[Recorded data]

---

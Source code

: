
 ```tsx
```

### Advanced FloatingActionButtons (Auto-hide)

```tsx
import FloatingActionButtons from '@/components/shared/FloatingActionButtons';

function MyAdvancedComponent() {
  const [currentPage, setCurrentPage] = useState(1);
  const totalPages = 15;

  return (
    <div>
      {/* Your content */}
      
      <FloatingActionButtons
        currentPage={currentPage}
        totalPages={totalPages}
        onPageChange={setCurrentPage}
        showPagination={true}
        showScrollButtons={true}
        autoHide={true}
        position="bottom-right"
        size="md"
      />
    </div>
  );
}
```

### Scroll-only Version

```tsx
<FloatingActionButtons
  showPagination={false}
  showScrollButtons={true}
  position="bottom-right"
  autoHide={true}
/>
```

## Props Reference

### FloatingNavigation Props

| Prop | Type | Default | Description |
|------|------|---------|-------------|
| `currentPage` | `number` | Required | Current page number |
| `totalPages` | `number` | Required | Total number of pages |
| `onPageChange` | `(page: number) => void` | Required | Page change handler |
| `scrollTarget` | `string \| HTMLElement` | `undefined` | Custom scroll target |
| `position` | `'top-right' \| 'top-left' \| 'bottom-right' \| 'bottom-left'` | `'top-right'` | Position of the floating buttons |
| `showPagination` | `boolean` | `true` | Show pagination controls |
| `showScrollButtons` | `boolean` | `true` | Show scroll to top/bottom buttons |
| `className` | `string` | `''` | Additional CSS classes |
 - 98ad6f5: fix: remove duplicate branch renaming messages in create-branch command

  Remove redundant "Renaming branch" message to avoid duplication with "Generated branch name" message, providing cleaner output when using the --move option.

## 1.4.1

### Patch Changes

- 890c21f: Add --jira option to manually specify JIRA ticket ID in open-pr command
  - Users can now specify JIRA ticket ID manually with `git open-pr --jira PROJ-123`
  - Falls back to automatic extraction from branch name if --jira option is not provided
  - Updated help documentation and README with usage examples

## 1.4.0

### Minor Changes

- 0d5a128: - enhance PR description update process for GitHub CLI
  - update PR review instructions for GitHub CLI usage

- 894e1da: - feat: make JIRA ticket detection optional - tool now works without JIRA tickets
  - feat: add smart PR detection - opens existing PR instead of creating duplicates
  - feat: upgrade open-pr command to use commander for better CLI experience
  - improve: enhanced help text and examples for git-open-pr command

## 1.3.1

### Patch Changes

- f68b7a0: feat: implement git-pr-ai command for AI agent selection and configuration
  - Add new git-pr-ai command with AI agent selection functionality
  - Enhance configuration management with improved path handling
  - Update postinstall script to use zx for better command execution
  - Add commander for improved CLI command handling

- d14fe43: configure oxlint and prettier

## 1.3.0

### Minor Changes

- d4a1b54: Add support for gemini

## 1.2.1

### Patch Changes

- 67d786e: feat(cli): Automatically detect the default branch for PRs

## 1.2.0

---

=== AIM OF THE TASK ===
Starting with the line that contains "- 67d786e: feat(cli): Automatically", print every line through the end of the entries above exactly as written, both boundary lines included, and nothing else.

=== RESPONSE TO THE EXERCISE ===
- 67d786e: feat(cli): Automatically detect the default branch for PRs

## 1.2.0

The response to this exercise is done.